● **TASK OBJECTIVE**:
Each entry in this listing needs to be written out again, word for word.

● **RECORDED INFORMATION**:
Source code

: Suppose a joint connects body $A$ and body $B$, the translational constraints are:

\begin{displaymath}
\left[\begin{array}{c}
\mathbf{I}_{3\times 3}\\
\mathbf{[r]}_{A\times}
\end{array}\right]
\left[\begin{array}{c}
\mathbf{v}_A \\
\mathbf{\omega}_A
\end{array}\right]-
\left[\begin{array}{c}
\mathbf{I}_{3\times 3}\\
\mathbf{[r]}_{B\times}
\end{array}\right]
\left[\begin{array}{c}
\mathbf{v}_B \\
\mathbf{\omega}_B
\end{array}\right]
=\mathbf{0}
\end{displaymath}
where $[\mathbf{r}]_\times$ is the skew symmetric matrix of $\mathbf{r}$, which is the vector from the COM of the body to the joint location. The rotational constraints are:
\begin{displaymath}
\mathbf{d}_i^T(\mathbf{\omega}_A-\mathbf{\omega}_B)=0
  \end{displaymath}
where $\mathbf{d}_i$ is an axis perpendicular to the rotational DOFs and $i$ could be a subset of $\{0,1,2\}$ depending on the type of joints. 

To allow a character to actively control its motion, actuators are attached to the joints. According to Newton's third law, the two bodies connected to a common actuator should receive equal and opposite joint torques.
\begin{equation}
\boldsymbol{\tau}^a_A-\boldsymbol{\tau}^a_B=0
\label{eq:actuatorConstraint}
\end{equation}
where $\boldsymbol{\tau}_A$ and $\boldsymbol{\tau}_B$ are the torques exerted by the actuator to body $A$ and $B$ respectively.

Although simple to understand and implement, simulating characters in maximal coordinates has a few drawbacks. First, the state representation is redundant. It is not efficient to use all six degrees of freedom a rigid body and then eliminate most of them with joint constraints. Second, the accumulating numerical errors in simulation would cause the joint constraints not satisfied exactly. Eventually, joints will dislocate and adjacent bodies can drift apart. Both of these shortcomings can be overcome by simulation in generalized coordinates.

● **RESPONSE TO THE EXERCISE**:
Source code

: Suppose a joint connects body $A$ and body $B$, the translational constraints are:

\begin{displaymath}
\left[\begin{array}{c}
\mathbf{I}_{3\times 3}\\
\mathbf{[r]}_{A\times}
\end{array}\right]
\left[\begin{array}{c}
\mathbf{v}_A \\
\mathbf{\omega}_A
\end{array}\right]-
\left[\begin{array}{c}
\mathbf{I}_{3\times 3}\\
\mathbf{[r]}_{B\times}
\end{array}\right]
\left[\begin{array}{c}
\mathbf{v}_B \\
\mathbf{\omega}_B
\end{array}\right]
=\mathbf{0}
\end{displaymath}
where $[\mathbf{r}]_\times$ is the skew symmetric matrix of $\mathbf{r}$, which is the vector from the COM of the body to the joint location. The rotational constraints are:
\begin{displaymath}
\mathbf{d}_i^T(\mathbf{\omega}_A-\mathbf{\omega}_B)=0
  \end{displaymath}
where $\mathbf{d}_i$ is an axis perpendicular to the rotational DOFs and $i$ could be a subset of $\{0,1,2\}$ depending on the type of joints. 

To allow a character to actively control its motion, actuators are attached to the joints. According to Newton's third law, the two bodies connected to a common actuator should receive equal and opposite joint torques.
\begin{equation}
\boldsymbol{\tau}^a_A-\boldsymbol{\tau}^a_B=0
\label{eq:actuatorConstraint}
\end{equation}
where $\boldsymbol{\tau}_A$ and $\boldsymbol{\tau}_B$ are the torques exerted by the actuator to body $A$ and $B$ respectively.

Although simple to understand and implement, simulating characters in maximal coordinates has a few drawbacks. First, the state representation is redundant. It is not efficient to use all six degrees of freedom a rigid body and then eliminate most of them with joint constraints. Second, the accumulating numerical errors in simulation would cause the joint constraints not satisfied exactly. Eventually, joints will dislocate and adjacent bodies can drift apart. Both of these shortcomings can be overcome by simulation in generalized coordinates.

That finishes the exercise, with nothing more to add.